The snake was jet back and about a metre long and the sandstone dust from the wall give its large scales added definition. The snake paused for a moment, and then raised its head, looking behind and above itself, as if suddenly realising how vulnerable it had been, hanging out of the hole. Cars and humans perhaps presented less of a danger than a patrolling wedge-tailed eagle.
It soon moved off into a clump of grass, before moving to higher ground well away from the road.

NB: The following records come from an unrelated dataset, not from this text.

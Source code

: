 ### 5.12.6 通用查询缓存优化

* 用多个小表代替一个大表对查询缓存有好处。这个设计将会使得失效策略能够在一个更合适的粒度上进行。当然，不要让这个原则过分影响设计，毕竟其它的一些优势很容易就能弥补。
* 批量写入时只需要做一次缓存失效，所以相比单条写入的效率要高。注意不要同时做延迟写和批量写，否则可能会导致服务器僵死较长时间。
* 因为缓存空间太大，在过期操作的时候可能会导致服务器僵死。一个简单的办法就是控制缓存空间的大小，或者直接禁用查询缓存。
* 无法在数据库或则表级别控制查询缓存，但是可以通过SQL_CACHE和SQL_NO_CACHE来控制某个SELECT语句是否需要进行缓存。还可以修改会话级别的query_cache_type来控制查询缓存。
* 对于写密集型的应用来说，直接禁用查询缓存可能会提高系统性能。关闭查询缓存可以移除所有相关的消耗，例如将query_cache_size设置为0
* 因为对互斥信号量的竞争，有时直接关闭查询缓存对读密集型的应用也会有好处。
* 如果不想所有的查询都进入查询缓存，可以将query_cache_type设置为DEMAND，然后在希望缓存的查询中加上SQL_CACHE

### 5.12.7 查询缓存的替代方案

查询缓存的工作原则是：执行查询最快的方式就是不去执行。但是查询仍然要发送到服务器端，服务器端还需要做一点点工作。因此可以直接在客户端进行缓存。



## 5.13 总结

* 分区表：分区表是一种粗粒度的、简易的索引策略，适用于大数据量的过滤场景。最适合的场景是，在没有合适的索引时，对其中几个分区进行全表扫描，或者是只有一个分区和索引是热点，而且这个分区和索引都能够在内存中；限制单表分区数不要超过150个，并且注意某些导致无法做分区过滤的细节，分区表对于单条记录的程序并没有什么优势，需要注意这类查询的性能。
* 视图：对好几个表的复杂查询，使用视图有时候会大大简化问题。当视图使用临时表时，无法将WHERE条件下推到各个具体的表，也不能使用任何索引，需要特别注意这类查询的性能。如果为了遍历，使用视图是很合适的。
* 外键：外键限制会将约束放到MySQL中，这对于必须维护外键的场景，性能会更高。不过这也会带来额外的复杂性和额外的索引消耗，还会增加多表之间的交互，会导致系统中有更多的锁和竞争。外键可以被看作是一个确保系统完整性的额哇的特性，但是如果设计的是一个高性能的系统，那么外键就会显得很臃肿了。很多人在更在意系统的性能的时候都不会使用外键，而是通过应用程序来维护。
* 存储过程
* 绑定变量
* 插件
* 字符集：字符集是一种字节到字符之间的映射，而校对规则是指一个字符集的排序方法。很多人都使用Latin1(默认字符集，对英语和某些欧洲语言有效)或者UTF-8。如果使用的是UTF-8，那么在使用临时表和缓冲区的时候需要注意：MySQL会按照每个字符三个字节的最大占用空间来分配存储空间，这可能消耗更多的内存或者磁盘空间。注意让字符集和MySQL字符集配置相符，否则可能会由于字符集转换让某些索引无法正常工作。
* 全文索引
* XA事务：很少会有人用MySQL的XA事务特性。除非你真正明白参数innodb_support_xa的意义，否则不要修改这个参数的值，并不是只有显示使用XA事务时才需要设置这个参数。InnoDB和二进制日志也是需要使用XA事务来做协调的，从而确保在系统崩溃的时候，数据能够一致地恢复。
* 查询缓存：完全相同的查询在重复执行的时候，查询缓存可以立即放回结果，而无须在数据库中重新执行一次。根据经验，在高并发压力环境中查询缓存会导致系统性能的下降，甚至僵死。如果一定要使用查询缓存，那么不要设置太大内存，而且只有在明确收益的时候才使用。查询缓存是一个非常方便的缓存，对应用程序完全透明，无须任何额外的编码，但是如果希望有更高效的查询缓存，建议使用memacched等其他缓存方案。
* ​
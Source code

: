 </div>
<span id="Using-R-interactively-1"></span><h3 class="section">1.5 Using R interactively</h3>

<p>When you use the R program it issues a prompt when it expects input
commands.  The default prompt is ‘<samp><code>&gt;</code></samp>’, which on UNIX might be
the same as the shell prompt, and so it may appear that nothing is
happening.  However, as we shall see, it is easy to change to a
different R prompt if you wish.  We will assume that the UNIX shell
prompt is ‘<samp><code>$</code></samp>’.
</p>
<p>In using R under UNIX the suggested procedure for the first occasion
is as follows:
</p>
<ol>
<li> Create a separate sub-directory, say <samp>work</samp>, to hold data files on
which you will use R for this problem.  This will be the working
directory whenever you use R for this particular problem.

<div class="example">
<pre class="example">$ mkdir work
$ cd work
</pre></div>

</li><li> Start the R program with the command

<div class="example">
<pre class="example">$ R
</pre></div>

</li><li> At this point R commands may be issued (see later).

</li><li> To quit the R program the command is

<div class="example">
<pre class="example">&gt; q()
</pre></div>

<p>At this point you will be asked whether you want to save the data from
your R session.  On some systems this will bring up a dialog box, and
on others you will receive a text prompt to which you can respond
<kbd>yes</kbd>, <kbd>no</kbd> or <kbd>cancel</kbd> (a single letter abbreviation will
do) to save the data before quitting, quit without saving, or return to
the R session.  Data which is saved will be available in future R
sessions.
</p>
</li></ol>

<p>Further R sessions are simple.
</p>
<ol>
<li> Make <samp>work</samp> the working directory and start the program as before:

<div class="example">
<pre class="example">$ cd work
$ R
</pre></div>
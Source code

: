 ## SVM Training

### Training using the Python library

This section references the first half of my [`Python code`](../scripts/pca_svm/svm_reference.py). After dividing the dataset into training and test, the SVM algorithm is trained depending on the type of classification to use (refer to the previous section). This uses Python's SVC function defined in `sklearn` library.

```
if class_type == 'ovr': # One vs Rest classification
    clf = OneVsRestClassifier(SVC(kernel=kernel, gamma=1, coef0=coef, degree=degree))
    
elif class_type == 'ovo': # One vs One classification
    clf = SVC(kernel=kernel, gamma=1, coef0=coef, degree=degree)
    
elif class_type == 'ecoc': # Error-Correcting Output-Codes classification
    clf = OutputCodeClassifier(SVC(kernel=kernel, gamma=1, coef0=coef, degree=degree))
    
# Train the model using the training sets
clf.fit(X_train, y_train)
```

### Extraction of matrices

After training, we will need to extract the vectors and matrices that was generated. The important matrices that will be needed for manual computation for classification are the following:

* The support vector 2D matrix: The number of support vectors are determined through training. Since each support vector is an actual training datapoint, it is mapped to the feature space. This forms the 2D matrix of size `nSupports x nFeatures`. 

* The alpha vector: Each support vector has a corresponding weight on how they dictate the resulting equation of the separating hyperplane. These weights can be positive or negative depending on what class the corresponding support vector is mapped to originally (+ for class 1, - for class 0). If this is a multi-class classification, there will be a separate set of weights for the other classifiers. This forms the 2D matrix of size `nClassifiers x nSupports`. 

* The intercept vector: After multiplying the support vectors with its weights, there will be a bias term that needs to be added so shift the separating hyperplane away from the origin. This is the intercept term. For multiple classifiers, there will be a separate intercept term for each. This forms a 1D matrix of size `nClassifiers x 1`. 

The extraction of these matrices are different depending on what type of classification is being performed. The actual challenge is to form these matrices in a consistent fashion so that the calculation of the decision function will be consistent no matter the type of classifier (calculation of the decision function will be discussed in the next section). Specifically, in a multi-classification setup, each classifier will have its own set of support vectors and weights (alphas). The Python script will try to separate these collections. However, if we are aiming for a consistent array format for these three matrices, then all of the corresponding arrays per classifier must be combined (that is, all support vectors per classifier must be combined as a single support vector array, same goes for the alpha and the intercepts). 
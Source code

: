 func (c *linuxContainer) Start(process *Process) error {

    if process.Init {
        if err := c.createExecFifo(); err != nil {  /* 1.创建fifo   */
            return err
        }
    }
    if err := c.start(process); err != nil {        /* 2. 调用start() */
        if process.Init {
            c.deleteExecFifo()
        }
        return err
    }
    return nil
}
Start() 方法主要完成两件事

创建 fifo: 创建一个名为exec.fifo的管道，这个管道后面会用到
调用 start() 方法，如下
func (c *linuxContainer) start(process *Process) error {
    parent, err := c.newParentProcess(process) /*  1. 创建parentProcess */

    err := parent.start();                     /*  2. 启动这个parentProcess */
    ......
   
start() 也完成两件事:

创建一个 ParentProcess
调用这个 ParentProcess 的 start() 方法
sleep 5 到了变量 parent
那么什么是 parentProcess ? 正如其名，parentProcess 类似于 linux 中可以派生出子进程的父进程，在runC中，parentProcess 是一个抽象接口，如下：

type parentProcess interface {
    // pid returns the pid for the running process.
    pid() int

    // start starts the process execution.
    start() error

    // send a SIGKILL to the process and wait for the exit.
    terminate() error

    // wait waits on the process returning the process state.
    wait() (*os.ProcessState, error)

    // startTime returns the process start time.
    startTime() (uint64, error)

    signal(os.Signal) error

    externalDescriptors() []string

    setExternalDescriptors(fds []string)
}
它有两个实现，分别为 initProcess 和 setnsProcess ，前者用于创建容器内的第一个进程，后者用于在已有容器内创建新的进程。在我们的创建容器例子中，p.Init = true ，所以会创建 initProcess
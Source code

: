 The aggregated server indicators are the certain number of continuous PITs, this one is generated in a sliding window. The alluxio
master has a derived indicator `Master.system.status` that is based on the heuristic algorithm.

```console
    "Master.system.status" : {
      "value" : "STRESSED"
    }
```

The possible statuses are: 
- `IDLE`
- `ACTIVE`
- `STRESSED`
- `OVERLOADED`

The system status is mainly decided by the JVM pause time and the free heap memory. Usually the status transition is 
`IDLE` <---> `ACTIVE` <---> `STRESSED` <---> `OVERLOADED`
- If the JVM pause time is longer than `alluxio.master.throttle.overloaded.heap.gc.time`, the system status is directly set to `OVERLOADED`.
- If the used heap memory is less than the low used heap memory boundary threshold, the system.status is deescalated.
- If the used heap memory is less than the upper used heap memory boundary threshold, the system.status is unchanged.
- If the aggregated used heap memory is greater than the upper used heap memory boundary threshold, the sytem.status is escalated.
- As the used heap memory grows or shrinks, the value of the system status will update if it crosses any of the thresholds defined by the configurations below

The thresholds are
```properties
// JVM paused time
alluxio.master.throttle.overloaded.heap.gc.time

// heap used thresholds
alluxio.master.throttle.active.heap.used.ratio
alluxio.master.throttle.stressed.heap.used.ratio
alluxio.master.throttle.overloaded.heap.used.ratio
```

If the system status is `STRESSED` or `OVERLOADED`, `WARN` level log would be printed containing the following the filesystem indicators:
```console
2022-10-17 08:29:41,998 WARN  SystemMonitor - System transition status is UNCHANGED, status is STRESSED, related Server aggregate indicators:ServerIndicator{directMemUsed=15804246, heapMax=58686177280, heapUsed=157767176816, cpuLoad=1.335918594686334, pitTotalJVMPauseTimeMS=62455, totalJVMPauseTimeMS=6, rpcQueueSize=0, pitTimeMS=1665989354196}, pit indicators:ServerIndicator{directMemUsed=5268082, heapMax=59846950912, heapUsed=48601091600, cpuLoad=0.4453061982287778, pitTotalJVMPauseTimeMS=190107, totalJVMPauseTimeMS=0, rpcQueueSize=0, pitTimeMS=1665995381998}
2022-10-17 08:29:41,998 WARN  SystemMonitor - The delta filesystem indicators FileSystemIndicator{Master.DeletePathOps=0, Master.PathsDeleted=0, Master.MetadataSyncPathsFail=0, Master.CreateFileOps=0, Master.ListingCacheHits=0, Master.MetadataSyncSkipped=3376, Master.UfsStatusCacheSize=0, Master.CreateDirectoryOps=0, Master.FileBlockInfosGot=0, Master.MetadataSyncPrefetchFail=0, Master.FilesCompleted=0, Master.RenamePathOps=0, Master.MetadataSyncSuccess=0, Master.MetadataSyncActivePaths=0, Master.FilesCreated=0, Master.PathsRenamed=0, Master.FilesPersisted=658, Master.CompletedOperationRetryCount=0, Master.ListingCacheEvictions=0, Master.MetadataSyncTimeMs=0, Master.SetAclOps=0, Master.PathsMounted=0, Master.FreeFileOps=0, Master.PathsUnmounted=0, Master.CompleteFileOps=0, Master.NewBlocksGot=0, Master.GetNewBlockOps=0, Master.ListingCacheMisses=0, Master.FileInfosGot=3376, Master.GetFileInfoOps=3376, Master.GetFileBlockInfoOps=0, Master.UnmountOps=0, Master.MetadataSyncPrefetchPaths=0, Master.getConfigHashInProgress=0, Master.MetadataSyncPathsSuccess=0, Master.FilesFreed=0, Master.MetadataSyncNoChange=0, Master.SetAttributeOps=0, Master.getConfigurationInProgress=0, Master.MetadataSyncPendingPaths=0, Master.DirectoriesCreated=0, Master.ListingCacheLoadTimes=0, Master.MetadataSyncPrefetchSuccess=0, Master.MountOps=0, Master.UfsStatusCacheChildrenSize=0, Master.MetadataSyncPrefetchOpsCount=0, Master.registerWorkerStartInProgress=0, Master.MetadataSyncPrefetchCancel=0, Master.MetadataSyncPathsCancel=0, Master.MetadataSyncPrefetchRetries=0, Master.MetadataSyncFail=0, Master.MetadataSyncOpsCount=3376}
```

Snakes in pursuit of striated and spotted pardalotes are not new to the Waterworks Reserve. I had been told in the past to look for them on the top of the embankments that help divert the Sandy Bay Rivulet around the reserve’s two dams. Pardalotes are cavity nesters and the gaps in the sandstone walls that encase the rivulet make ideal nestings holes but nest sites have to be chosen that are out of reach of the snakes. Tiger snakes have a strong sense of smell and can easily locate the scent of eggs and young. Once they have found a nest, it is a matter of manoeuvring their bodies to reach them.
Although they do not have limbs, it is surprising how many types of surface a tiger snake can climb as I discovered on the North-West Coast one year when a tiger snake made its home in a shack I was renting by way of an exposed water pipe running from a tank used to collect rainwater.
I’m not a fan of snakes, but wouldn’t kill one without cause, or even intervene when one – like the Waterworks reptile this summer – was going about its deadly business. I had decided to let nature take its course and the fact that nothing was standing between me and a one-metre tiger snake – one of deadliest snakes in the world – did not influence my decision!